The first thing you need to understand is what type of event or opportunity is relevant to your brand and it’s customers.
Know what your customers are actually interested in. Research what type of media they are immersing themselves in every day. Also think about the other interests they have, that can be related to your brand. For instance, Beer with sports events, Wellies with Glastonbury. Don’t try to wedge yourself into a conversation that is in no way relevant to your brand, it will just result in awkwardness. You don’t want to be the Dad that joins the kids on the dance floor, now do you!
Tone of voice
It’s not what you say, it’s how you say it. You need to speak to your audience as if they are your peers. You need to say something that they understand in a way they understand it. That carries their conversation on while inviting others of a similar age and opinion to add their view. Nobody wants to be preached to, talked down to, or be a part of a conversation they either don’t understand or care about.

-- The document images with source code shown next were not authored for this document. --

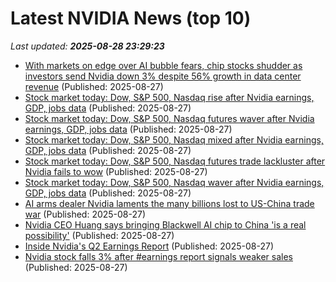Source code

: # Latest NVIDIA News (top 10)
_Last updated: **2025-08-28 23:29:23**_

- [With markets on edge over AI bubble fears, chip stocks shudder as investors send Nvidia down 3% despite 56% growth in data center revenue](https://fortune.com/2025/08/27/nvidia-earnings-market-reaction-chips-stocks-ai-bubble-fears/) (Published: 2025-08-27)
- [Stock market today: Dow, S&P 500, Nasdaq rise after Nvidia earnings, GDP, jobs data](https://finance.yahoo.com/news/live/stock-market-today-dow-sp-500-nasdaq-rise-after-nvidia-earnings-gdp-jobs-data-232614541.html) (Published: 2025-08-27)
- [Stock market today: Dow, S&P 500, Nasdaq futures waver after Nvidia earnings, GDP, jobs data](https://consent.yahoo.com/v2/collectConsent?sessionId=1_cc-session_5dcef26e-3928-4138-8e42-328692ff4291) (Published: 2025-08-27)
- [Stock market today: Dow, S&P 500, Nasdaq mixed after Nvidia earnings, GDP, jobs data](https://consent.yahoo.com/v2/collectConsent?sessionId=1_cc-session_9b556aec-5ae9-4048-b2dd-196dae06a3e4) (Published: 2025-08-27)
- [Stock market today: Dow, S&P 500, Nasdaq futures trade lackluster after Nvidia fails to wow](https://finance.yahoo.com/news/live/stock-market-today-dow-sp-500-nasdaq-futures-trade-lackluster-after-nvidia-fails-to-wow-232614091.html) (Published: 2025-08-27)
- [Stock market today: Dow, S&P 500, Nasdaq waver after Nvidia earnings, GDP, jobs data](https://finance.yahoo.com/news/live/stock-market-today-dow-sp-500-nasdaq-waver-after-nvidia-earnings-gdp-jobs-data-232614620.html) (Published: 2025-08-27)
- [AI arms dealer Nvidia laments the many billions lost to US-China trade war](https://www.theregister.com/2025/08/27/nvidia_q2_china/) (Published: 2025-08-27)
- [Nvidia CEO Huang says bringing Blackwell AI chip to China 'is a real possibility'](https://www.cnbc.com/2025/08/27/nvidia-jensen-huang-real-possibility-blackwell-ai-chip-to-china.html) (Published: 2025-08-27)
- [Inside Nvidia's Q2 Earnings Report](https://biztoc.com/x/c8202e6210e52b3d) (Published: 2025-08-27)
- [Nvidia stock falls 3% after #earnings report signals weaker sales](https://biztoc.com/x/c3f2c43f778c621c) (Published: 2025-08-27)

Stay true to your strategy. If you add your voice to every event that has a dubious link to your strategy, then your message becomes unclear and eventually lost. Choose wisely.
One great example, an oldie but still good, of a brand connecting their strategy to a reactive real-time event was the Jeremy Clarkson punch incident. When he had a tussle with one of his crew members because he couldn’t get a steak late at night. Snickers sent him a box of chocolate bars with their strapline ‘You’re not you when you’re hungry’.
Create an events calendar for planned RTM
When you have a very clear picture of your strategy, create a calendar of occasion events that have relevance to your brand. This can be anything from special days to funny days like ‘Be late for work day’ or even solar activities and celebrity birthdays. Make sure you keep an eye on the event dates around the world as they may only be market specific or vary their celebration days. So, posting them on your global social media page may cause some confusion for your global customers.
Now you have a marketing in the moment plan and a checklist to always make sure your RTM content hits the mark with being relevant to your brand?
Planning real-time opportunities will make sure you keep a constant and relevant conversation going with your customers and most importantly, being front of mind when they make their purchasing decision.